(EXERCISE OBJECTIVE): Read through the records below and copy each line that uses the word "heap".

(EXCERPTED RECORDS begins)

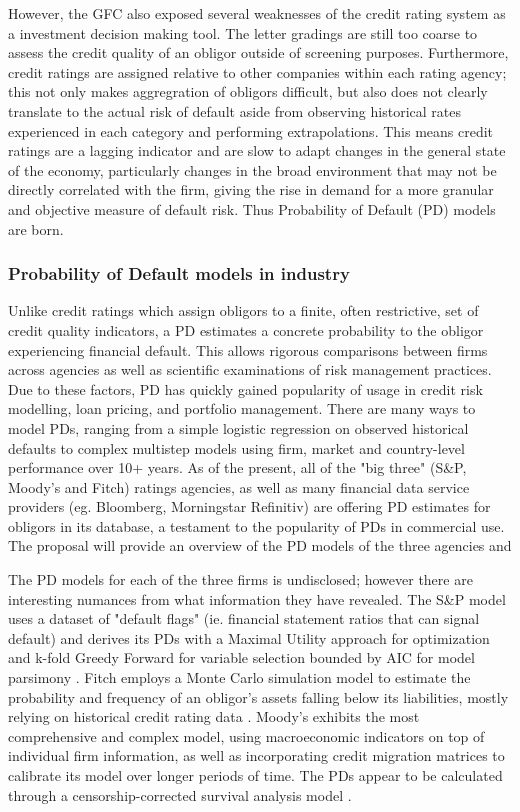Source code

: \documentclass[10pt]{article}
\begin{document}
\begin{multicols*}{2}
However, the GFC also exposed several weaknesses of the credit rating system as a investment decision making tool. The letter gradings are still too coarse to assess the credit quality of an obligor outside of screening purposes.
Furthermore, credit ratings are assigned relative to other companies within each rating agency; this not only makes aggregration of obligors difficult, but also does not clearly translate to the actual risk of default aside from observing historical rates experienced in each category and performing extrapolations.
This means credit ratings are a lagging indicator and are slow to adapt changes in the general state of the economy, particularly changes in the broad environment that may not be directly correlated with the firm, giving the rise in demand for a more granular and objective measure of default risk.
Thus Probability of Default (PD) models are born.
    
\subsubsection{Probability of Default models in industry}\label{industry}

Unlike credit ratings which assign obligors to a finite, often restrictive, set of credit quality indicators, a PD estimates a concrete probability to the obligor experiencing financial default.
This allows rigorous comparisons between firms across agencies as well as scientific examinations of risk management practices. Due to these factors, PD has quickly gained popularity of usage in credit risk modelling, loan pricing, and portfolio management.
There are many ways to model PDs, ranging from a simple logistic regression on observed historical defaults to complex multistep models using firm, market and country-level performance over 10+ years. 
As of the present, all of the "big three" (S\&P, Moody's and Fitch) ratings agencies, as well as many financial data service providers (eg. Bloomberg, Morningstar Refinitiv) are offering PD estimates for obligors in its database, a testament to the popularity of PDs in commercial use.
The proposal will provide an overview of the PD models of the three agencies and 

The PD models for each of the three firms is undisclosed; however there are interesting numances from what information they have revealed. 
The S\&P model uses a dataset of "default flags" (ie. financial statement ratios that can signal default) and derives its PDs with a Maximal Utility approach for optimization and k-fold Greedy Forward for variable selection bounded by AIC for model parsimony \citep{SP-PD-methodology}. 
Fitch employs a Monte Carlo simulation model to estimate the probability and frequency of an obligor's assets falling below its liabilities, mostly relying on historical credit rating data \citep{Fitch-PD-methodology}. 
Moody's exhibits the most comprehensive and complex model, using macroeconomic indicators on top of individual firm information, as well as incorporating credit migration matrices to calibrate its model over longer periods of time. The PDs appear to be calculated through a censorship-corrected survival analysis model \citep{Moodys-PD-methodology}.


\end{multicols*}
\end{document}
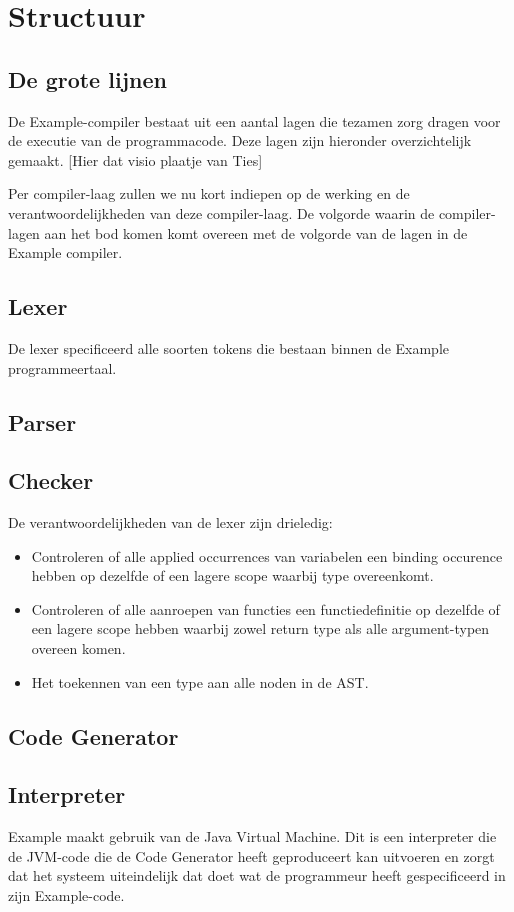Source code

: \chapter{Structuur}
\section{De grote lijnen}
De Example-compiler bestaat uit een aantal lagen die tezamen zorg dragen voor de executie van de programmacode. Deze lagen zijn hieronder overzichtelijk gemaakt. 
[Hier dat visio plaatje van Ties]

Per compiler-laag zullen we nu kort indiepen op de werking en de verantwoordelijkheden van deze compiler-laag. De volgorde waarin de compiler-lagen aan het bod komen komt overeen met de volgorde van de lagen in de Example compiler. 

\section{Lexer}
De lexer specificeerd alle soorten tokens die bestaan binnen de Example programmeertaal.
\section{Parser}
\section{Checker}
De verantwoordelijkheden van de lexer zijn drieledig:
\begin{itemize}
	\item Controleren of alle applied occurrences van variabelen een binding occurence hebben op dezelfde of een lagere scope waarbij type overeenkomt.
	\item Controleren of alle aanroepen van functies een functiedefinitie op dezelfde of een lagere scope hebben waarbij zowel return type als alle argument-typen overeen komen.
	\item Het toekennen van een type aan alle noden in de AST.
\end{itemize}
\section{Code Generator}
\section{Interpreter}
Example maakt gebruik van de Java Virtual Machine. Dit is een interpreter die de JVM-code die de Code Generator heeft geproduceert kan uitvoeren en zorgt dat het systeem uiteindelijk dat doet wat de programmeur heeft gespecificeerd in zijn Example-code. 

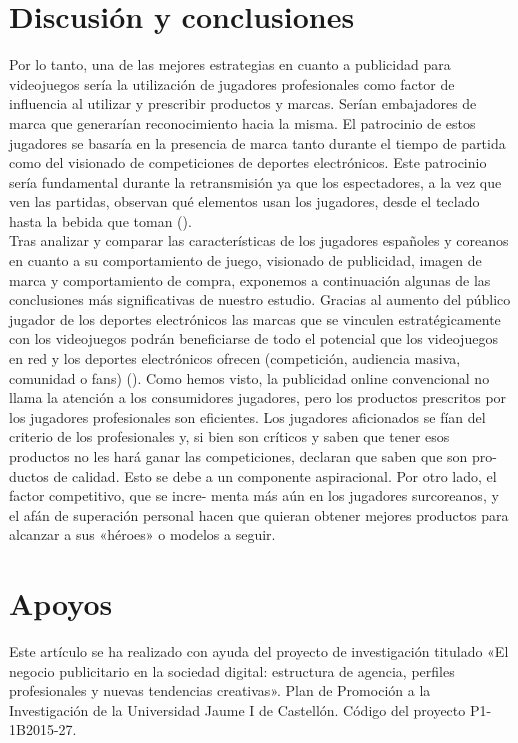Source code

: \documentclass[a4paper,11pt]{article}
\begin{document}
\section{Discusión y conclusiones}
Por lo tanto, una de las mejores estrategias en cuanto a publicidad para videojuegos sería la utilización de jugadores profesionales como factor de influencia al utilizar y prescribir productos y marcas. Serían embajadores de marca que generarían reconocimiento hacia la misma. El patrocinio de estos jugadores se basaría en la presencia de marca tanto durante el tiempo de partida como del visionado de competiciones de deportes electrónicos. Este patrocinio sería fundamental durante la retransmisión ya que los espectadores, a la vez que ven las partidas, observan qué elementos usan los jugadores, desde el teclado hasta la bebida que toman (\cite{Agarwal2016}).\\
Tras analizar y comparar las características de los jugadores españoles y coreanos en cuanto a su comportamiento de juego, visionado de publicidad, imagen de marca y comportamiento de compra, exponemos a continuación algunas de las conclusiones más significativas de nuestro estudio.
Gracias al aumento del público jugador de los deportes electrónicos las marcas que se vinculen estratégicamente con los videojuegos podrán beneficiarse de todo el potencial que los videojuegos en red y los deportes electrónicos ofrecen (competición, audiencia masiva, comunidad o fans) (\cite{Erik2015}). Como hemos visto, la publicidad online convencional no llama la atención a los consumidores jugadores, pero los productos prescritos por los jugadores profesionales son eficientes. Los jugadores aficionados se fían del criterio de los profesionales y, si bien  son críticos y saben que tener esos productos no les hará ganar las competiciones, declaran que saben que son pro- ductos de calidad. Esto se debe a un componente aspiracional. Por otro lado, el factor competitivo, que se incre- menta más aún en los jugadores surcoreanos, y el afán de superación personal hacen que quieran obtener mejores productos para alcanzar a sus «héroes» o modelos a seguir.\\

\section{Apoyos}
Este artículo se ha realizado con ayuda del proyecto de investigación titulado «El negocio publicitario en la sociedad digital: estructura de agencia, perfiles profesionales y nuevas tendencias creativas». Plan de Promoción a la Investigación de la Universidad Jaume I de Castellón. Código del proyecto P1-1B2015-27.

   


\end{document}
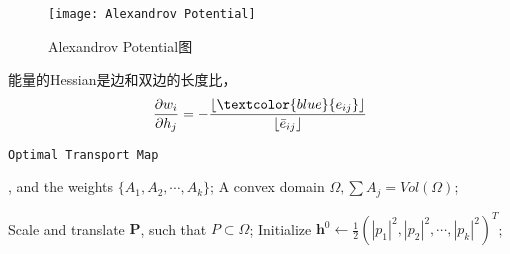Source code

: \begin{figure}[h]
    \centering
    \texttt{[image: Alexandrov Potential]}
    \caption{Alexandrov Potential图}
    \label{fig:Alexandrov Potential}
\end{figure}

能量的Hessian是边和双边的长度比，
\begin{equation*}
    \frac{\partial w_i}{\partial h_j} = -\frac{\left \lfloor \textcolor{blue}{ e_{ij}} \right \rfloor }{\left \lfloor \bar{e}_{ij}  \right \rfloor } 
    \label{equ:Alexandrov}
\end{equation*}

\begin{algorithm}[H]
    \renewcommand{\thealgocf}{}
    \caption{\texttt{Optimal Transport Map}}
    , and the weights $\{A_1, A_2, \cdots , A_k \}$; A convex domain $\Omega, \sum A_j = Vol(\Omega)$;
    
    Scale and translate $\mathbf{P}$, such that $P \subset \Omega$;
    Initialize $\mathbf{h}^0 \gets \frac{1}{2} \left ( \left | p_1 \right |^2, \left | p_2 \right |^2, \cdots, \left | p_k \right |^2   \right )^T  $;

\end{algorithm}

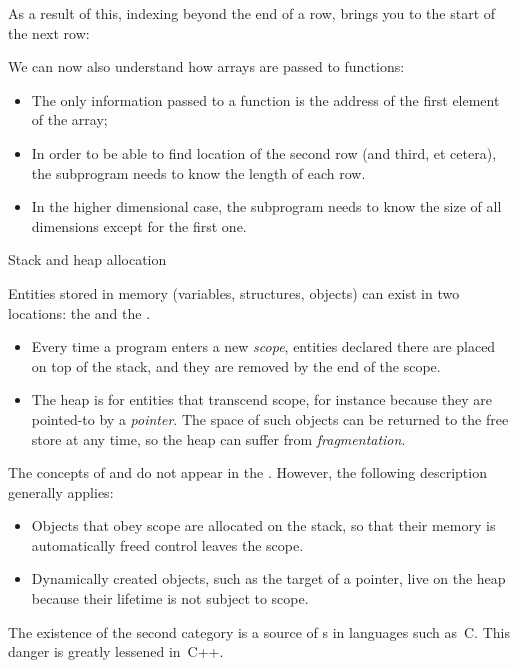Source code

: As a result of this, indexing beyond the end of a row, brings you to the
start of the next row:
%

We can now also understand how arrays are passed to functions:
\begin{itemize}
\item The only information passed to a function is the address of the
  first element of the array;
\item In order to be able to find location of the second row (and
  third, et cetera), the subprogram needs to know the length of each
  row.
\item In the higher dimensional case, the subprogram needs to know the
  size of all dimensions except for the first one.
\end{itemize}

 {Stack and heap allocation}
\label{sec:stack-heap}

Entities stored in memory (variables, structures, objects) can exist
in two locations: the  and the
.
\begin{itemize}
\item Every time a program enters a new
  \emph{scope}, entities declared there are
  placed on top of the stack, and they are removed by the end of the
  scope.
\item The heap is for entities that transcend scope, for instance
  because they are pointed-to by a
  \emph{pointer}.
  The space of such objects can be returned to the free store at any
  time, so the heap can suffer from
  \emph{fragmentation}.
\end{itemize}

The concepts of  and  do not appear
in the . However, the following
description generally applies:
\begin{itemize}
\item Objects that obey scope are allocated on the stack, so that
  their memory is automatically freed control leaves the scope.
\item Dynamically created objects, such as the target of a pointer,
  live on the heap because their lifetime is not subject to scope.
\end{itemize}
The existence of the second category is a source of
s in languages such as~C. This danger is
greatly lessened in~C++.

(EXCERPTED RECORDS ends)

(ANSWER SPACE):
 {Stack and heap allocation}
\label{sec:stack-heap}
\item The heap is for entities that transcend scope, for instance
  time, so the heap can suffer from
  live on the heap because their lifetime is not subject to scope.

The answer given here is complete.